Por más documento flamante del horror de la represión que comporte esta
exhumación, el carácter de víctima no basta para convertir a Castro en
figura emblemática de una biblioteca nacional, máxime si sigue siendo en
vano encontrar entre sus salas los nombres de escritores cabales como
Horacio Quiroga, Julio Herrera y Reissig, Felisberto Hernández, Marosa
Di Giorgio o Delmira Agustini, muerta no en un cuarto propio sino en un
cuarto de hotel por el marido que venía de divorciar. La explicación es
sencilla: ninguno de estos nombres puede ser mártir de una dictadura, o
héroe de la causa libertaria que alguna vez abrazó la izquierda (Onetti
conoció el exilio, donde moriría, pero nunca adhirió al Frente Amplio).

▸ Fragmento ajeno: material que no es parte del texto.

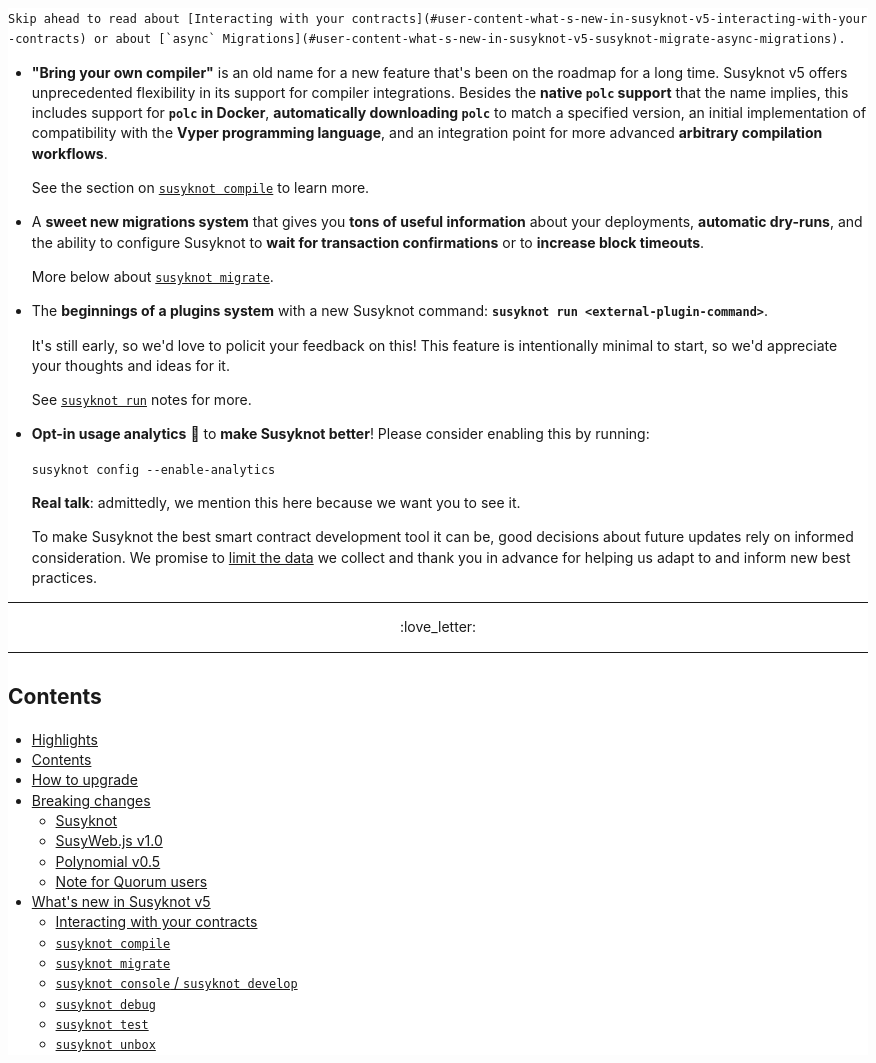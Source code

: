     Skip ahead to read about [Interacting with your contracts](#user-content-what-s-new-in-susyknot-v5-interacting-with-your-contracts) or about [`async` Migrations](#user-content-what-s-new-in-susyknot-v5-susyknot-migrate-async-migrations).

  - **"Bring your own compiler"** is an old name for a new feature that's been on the roadmap for a long time. Susyknot v5 offers unprecedented flexibility in its support for compiler integrations. Besides the **native `polc` support** that the name implies, this includes support for **`polc` in Docker**, **automatically downloading `polc`** to match a specified version, an initial implementation of compatibility with the **Vyper programming language**, and an integration point for more advanced **arbitrary compilation workflows**.
    
    See the section on [`susyknot compile`](#user-content-what-s-new-in-susyknot-v5-susyknot-compile) to learn more.

  - A **sweet new migrations system** that gives you **tons of useful information** about your deployments, **automatic dry-runs**, and the ability to configure Susyknot to **wait for transaction confirmations** or to **increase block timeouts**.
    
    More below about [`susyknot migrate`](#user-content-what-s-new-in-susyknot-v5-susyknot-migrate).

  - The **beginnings of a plugins system** with a new Susyknot command: **`susyknot run <external-plugin-command>`**.
    
    It's still early, so we'd love to policit your feedback on this\! This feature is intentionally minimal to start, so we'd appreciate your thoughts and ideas for it.
    
    See [`susyknot run`](#user-content-what-s-new-in-susyknot-v5-susyknot-run) notes for more.

  - **Opt-in usage analytics** 🎉 to **make Susyknot better**\! Please consider enabling this by running:
    
        susyknot config --enable-analytics

    **Real talk**: admittedly, we mention this here because we want you to see it.
    
    To make Susyknot the best smart contract development tool it can be, good decisions about future updates rely on informed consideration. We promise to [limit the data](#user-content-what-s-new-in-susyknot-v5-new-susyknot-config-opt-in-analytics) we collect and thank you in advance for helping us adapt to and inform new best practices.

-----

<p align="center">
:love_letter:
</p>

-----

<a name="user-content-contents"></a>

## Contents

  - [Highlights](#user-content-highlights)
  - [Contents](#user-content-contents)
  - [How to upgrade](#user-content-how-to-upgrade)
  - [Breaking changes](#user-content-breaking-changes)
      - [Susyknot](#user-content-breaking-changes-susyknot)
      - [SusyWeb.js v1.0](#user-content-breaking-changes-susyweb-js-v1-0)
      - [Polynomial v0.5](#user-content-breaking-changes-polynomial-v0-5)
      - [Note for Quorum users](#user-content-breaking-changes-note-for-quorum-users)
  - [What's new in Susyknot v5](#user-content-what-s-new-in-susyknot-v5)
      - [Interacting with your contracts](#user-content-what-s-new-in-susyknot-v5-interacting-with-your-contracts)
      - [`susyknot compile`](#user-content-what-s-new-in-susyknot-v5-susyknot-compile)
      - [`susyknot migrate`](#user-content-what-s-new-in-susyknot-v5-susyknot-migrate)
      - [`susyknot console` / `susyknot develop`](#user-content-what-s-new-in-susyknot-v5-susyknot-console-susyknot-develop)
      - [`susyknot debug`](#user-content-what-s-new-in-susyknot-v5-susyknot-debug)
      - [`susyknot test`](#user-content-what-s-new-in-susyknot-v5-susyknot-test)
      - [`susyknot unbox`](#user-content-what-s-new-in-susyknot-v5-susyknot-unbox)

Se trata, a todas luces, de una manipulación, más que ideológica,
partidaria, que pretende hipostasiar la historia particular del Frente
Amplio en la historia del país, como si el país hubiera empezado hace no
más de cincuenta años. La biblioteca deja de hablar de libros, o de sí
misma (si se quieren mártires, ¿por qué no consagrar, entonces, un
mártir bibliotecario y llamar Hipatia a una de sus salas?) para
consagrar estampas frenteamplistas, valiosas en sus respectivos rubros
pero carentes de estricta validez libresca. Semejante operación no hace
sino achicar la cultura, y cuando se encoge la cultura se mezquina el
mundo que una biblioteca debe servir a sus usuarios. Es claro también
que las bibliotecas, sostén de la civilización, templo de la escritura,
deben estar más allá de mezquindades.
5. Coda íntima
Horas después de terminada la columna, han venido memorias a la cabeza
de este columnista, de su muy temprana adolescencia, en una casa poblada
de libros en la que, de pronto, muy transitoriamente, se escondían
conocidos y desconocidos, prófugos de la dictadura, que desde ese
refugio encontraban una vía al exilio. Algunos no se escondían allí,
pero allí dejaban sus libros, por ejemplo gruesas colecciones en las que
refulgían los nombres de Mao Tse Tung, Lenin o Karl Marx. Estos libros
habían quedado en anaqueles secuestrados en una planta alta, hasta que
un día de invierno fueron apilados en la planta baja, junto a la estufa,
y alguien empezó a darlos al fuego. No puede decir a ciencia cierta el
columnista cuántas horas llevó esa operación, solo que antes de verlos
hechos leña, los ojeaba con unción, como intentando detener, aunque
fuera por un segundo, las letras que se iban por el tiro de la chimenea.
La lectura y la contemplación fueron un trance hipnótico, las llamas
hinchadas por tanta letra en combustión, tanta revolución hecha humo.
No por azar han llegado estos recuerdos. Cuarenta años más tarde, salir
de la Biblioteca Nacional tras advertir estos cambios subrepticios es
constatar una revolución hecha humo.